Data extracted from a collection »
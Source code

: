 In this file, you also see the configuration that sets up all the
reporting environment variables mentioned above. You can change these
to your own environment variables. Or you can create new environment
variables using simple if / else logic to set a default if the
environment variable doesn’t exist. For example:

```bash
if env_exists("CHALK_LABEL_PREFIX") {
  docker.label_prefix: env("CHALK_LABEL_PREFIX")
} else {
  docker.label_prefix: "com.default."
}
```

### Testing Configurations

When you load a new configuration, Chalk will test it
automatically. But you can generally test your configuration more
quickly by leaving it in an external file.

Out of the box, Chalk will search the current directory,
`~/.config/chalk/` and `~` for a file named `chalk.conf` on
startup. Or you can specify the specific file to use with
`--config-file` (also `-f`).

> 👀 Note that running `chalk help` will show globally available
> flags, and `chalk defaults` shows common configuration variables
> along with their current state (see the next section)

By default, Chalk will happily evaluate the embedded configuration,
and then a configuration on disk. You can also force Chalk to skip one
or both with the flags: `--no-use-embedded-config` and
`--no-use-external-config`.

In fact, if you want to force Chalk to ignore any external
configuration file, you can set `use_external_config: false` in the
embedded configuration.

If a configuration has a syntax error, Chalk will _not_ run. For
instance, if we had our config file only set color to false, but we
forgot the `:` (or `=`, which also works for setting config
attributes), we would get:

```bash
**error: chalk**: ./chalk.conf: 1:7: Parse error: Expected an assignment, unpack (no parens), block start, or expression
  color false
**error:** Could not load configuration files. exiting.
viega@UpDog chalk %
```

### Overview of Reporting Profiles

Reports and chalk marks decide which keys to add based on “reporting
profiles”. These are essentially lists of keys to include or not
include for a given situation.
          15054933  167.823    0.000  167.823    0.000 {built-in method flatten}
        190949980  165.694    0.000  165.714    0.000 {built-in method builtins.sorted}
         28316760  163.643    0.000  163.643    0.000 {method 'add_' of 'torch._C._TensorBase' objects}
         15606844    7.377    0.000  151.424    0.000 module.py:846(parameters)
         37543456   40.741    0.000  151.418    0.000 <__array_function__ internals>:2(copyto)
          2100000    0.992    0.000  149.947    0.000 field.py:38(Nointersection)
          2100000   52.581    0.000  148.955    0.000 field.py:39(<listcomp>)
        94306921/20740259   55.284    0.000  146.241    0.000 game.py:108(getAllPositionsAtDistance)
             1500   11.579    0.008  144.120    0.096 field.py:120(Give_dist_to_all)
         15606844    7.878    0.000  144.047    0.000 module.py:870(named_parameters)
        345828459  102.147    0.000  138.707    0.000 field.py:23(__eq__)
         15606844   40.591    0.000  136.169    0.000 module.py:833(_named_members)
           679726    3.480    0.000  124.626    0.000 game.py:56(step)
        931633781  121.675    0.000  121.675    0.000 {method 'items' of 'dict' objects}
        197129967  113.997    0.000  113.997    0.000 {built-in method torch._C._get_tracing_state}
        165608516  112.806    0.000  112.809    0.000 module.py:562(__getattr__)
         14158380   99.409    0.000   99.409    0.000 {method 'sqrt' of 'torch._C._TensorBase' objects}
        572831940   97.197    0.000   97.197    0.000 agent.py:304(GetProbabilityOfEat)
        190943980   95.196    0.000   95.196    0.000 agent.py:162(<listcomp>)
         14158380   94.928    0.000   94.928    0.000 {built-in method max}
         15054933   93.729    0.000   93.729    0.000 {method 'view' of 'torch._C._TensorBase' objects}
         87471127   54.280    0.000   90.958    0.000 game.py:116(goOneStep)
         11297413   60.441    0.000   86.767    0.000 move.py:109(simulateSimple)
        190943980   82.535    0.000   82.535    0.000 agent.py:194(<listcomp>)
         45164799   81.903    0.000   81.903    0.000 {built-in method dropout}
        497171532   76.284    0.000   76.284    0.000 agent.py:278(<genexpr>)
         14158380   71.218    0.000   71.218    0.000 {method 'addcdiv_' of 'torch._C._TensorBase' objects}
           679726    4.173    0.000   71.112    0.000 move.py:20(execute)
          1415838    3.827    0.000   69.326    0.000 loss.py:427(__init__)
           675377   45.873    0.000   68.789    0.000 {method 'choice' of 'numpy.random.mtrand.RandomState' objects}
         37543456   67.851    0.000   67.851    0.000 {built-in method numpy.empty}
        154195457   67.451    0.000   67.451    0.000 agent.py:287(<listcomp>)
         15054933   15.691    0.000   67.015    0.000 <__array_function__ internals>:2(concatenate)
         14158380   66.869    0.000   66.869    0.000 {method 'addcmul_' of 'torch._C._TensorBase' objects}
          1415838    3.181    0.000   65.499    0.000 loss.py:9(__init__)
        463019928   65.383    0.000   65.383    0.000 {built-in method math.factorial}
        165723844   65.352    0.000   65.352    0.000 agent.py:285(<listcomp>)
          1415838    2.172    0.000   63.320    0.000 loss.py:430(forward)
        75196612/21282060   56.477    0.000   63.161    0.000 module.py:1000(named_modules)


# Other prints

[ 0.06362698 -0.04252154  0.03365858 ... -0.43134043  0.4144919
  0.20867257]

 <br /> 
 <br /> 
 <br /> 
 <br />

What to do »
Work out how many lines of the records contain the word "internals". Give that number and nothing more.

Exercise solution »
2